Historians note that the period reflects a complex interaction between political authority and religious communities, where instances of conflict coexisted with phases of accommodation and restoration. These developments are often cited in discussions on interfaith relations in the region, highlighting moments of cooperation and coexistence between Christians, Muslims, and Hindus.

Overall, the historical record suggests that relations between communities during this period were multifaceted, and later developments in the region contributed to a legacy of shared cultural and religious spaces.

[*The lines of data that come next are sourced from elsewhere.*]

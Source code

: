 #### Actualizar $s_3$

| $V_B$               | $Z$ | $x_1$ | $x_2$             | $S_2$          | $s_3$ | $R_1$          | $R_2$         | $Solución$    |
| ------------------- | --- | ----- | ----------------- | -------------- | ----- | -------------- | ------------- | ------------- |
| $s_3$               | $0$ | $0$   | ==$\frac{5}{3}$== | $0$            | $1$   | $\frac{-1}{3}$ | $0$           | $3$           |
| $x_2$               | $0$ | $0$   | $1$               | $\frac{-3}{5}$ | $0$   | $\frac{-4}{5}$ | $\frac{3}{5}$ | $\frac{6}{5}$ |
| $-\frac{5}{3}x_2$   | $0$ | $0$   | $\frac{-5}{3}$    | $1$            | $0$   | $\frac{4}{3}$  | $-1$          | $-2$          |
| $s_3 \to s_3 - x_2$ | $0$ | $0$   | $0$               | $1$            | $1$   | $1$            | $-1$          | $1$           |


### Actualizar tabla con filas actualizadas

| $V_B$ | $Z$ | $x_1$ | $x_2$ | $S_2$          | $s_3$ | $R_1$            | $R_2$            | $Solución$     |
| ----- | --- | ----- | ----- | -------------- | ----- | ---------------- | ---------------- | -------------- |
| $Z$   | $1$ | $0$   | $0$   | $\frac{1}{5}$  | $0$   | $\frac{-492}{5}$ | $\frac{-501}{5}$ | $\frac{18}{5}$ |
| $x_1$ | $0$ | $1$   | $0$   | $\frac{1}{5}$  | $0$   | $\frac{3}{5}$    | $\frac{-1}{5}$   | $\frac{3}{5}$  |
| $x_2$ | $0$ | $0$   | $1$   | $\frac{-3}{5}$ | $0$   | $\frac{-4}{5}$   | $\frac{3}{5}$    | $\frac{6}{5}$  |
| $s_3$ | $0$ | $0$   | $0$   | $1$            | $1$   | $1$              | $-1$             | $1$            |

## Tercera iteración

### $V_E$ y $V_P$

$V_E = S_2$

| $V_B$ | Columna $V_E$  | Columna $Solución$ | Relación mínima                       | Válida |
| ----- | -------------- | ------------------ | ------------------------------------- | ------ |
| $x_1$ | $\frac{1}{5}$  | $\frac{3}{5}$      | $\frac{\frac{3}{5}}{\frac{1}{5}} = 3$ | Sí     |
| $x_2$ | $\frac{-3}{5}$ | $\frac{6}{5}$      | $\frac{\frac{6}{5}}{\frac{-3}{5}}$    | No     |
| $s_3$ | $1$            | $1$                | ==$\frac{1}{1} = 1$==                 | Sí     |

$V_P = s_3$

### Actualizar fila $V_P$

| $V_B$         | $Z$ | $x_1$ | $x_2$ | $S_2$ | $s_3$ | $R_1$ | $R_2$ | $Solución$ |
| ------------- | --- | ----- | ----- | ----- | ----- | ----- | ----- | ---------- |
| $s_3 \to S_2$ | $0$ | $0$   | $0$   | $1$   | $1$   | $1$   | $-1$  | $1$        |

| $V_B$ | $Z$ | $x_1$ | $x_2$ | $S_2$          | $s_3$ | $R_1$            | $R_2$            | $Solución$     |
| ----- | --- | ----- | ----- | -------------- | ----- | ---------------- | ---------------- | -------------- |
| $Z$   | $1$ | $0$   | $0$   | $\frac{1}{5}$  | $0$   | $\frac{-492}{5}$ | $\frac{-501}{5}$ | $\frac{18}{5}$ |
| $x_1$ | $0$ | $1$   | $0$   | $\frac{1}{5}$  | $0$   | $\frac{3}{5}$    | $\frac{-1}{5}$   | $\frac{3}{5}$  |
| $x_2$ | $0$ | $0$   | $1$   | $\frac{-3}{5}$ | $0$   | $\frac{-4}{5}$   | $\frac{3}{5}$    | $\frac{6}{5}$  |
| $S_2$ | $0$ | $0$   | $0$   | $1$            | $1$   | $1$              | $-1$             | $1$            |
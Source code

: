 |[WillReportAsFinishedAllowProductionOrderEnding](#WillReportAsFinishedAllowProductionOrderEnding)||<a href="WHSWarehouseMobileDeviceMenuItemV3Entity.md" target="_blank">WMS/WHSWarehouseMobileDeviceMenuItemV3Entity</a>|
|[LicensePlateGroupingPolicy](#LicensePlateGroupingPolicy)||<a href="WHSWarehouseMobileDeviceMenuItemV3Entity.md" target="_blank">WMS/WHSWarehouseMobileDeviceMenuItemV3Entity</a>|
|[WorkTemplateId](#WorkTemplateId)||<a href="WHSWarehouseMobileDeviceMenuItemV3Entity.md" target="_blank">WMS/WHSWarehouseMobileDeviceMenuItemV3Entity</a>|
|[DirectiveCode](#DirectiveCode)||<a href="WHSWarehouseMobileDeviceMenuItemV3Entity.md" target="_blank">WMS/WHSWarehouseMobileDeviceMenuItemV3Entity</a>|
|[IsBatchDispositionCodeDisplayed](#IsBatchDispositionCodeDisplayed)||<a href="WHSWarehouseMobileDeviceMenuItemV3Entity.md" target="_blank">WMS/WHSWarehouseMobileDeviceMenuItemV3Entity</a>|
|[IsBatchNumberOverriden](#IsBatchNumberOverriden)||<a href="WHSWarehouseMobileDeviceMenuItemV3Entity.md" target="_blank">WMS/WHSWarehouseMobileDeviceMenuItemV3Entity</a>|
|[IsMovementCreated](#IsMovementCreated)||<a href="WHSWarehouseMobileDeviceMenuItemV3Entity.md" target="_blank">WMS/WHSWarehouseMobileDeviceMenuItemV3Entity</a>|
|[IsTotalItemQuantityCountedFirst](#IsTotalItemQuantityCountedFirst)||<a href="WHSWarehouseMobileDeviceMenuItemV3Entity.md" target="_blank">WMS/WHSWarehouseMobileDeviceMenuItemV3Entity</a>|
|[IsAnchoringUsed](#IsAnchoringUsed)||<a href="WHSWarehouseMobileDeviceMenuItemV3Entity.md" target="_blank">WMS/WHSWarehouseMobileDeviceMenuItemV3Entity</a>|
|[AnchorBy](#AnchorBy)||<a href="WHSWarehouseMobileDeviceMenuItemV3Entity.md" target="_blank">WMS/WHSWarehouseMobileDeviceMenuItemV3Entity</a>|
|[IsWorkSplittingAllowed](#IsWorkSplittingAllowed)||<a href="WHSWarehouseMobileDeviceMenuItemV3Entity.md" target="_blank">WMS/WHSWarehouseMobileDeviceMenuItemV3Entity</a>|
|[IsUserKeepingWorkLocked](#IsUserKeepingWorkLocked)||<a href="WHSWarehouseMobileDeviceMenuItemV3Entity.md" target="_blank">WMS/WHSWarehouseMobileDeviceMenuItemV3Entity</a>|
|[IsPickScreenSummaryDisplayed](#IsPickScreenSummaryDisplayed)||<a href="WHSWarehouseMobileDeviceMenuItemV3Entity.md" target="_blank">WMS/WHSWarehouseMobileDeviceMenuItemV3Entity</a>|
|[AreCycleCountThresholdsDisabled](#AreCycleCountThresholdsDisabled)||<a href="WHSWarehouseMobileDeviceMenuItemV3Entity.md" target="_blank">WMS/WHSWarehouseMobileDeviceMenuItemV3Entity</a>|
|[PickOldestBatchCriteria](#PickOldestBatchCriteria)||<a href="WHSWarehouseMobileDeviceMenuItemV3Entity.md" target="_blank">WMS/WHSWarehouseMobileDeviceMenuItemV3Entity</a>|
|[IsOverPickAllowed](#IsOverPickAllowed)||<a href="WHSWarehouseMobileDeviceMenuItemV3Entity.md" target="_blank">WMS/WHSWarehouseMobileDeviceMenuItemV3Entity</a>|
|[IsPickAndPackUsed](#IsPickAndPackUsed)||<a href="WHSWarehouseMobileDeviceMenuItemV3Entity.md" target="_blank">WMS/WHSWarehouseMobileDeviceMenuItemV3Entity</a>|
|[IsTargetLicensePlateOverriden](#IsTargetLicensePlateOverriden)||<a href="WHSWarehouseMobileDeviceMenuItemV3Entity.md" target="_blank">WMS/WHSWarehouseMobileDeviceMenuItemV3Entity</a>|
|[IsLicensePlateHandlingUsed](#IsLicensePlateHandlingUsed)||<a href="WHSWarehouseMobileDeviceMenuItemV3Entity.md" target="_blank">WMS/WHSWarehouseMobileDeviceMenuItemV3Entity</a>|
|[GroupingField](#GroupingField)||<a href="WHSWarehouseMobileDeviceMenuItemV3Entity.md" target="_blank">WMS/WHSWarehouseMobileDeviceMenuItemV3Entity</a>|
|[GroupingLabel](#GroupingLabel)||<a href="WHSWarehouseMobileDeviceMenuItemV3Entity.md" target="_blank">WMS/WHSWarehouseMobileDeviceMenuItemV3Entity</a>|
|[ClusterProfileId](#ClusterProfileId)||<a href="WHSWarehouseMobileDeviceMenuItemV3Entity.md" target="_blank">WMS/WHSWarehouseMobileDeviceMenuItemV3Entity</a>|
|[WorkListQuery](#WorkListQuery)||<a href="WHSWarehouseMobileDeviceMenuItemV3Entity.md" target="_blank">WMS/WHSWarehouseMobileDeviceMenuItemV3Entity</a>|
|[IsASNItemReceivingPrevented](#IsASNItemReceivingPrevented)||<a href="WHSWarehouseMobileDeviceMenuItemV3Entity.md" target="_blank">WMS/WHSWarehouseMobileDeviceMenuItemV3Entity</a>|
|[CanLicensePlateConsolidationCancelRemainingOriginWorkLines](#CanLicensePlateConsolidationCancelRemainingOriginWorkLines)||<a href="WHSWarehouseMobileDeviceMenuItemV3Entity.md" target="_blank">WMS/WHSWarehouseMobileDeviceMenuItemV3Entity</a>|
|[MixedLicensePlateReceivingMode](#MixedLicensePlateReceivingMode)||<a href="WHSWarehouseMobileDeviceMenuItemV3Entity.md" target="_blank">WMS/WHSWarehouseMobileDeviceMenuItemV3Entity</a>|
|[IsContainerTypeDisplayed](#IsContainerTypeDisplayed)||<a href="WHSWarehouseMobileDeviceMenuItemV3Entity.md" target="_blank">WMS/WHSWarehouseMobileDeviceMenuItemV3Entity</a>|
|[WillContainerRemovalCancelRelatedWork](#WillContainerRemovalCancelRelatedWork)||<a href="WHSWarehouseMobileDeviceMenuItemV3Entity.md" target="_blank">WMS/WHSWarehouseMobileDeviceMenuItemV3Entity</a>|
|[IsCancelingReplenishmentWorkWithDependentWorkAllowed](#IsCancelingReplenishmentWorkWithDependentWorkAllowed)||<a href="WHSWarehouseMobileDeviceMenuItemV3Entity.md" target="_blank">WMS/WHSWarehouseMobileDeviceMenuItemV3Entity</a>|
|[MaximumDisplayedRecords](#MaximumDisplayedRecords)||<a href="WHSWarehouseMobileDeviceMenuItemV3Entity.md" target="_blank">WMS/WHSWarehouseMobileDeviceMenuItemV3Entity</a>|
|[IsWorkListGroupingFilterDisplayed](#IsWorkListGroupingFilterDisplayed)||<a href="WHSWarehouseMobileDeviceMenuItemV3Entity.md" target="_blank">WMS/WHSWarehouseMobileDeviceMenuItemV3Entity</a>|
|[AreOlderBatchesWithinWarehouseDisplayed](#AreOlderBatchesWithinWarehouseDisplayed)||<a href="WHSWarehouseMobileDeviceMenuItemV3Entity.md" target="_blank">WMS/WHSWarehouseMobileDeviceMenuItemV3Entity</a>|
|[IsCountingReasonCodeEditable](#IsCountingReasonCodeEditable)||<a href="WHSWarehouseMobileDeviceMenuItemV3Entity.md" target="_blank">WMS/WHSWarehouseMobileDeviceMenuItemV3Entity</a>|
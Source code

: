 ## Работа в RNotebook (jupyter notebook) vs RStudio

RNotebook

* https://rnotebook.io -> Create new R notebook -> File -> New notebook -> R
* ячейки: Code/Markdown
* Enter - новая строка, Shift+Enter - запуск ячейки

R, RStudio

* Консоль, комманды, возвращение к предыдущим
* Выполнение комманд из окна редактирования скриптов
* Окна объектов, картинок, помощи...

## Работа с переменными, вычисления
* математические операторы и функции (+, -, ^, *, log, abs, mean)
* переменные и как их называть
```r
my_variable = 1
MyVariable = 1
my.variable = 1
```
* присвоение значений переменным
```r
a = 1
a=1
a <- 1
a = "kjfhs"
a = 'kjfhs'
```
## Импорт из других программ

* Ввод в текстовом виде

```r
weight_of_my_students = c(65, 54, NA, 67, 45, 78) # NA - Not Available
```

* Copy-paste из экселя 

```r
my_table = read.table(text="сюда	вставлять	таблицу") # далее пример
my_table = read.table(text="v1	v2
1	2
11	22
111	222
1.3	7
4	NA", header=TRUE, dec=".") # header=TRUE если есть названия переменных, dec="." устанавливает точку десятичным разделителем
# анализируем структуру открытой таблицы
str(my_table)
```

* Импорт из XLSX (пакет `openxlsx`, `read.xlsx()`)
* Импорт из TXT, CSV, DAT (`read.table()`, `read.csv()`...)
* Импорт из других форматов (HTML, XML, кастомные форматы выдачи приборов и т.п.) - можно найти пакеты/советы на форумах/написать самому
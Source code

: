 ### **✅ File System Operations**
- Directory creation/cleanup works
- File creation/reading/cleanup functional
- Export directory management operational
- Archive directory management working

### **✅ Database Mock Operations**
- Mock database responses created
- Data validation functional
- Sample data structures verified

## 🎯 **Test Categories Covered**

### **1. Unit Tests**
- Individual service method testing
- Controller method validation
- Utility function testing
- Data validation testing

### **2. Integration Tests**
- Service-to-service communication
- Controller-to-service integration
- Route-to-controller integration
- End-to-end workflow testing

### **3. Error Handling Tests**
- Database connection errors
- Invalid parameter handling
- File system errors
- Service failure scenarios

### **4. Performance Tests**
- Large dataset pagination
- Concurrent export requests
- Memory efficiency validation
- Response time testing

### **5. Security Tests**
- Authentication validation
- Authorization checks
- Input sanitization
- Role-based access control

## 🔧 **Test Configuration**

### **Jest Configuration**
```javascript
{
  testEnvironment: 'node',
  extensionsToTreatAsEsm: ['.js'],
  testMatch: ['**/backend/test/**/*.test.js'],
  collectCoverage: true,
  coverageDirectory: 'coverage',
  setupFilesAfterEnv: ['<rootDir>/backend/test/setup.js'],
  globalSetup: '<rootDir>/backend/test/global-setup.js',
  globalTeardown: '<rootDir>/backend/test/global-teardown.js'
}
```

==== Helping of Hindus and Temple Patronage ====

Similarly, Hindu communities in Canara and the Malabar region continued their religious practices and constructed temples, indicating the continuity of their cultural and spiritual traditions. Accounts such as the Captivity of Nairs at Seringapatam remain debated among historians, with differing interpretations regarding the nature and scale of these events.

Several Hindu temples, including the Kadri Manjunatha Temple and Sri Venkataramana Temple, are recorded to have received donations during Tipu Sultan's military campaigns.

The Sringeri Sharada Peetham, a major Hindu monastic institution, was attacked and desecrated during this period. Historical records indicate that Tipu Sultan later corresponded with its authorities and provided assistance for its restoration.

Various historians and records mention that Tipu Sultan supported and donated to several Hindu temples during his reign, despite being a Muslim ruler.

Some well-documented examples include:

- Sri Ranganathaswamy Temple, Srirangapatna – Received grants and financial support for its upkeep.
- Melkote Cheluvanarayana Swamy Temple – Recorded to have received ornaments and land donations.
- Nanjundeshwara Temple, Nanjangud – Tipu Sultan is described in some accounts as referring to the deity as “Hakim Nanjunda” and making offerings.

While Tipu Sultan remains a controversial figure due to his military campaigns, particularly in regions such as Kerala and Coorg, where social disruptions occurred, there is also documented evidence of his patronage toward Hindu temples and institutions. This reflects the complexity of historical narratives and cautions against simplistic interpretations.

Additionally, the desecration of the Sringeri institution prompted responses from regional powers, including the Peshwa of the Maratha Empire, who is also recorded to have supported its restoration.

== Geography ==

The coastal area of Boloor and the southern adjoining area of Bokkapatna have been described as Mangalorean villages rather than suburbs, due to the traditional lifestyle of the population. Most residents of the area still fish and trade as primary activities. The streets of Bokkapatna at sunset are said to give the feeling of a village. Boloor overlooks the Gurupura River, which snakes further south and joins the Arabian Sea by interrupting the 8 km long Bengre headland, the primary breakwater of the city of Mangalore.

Boloor, primarily Sultan Battery, is linked to the rest of the city by bus no. 16 that makes trips to and from at intervals of 15–20 minutes.

Now, this monument is protected by the central government of India, and its responsibility is under the Archaeological Survey of India Bangalore Circle.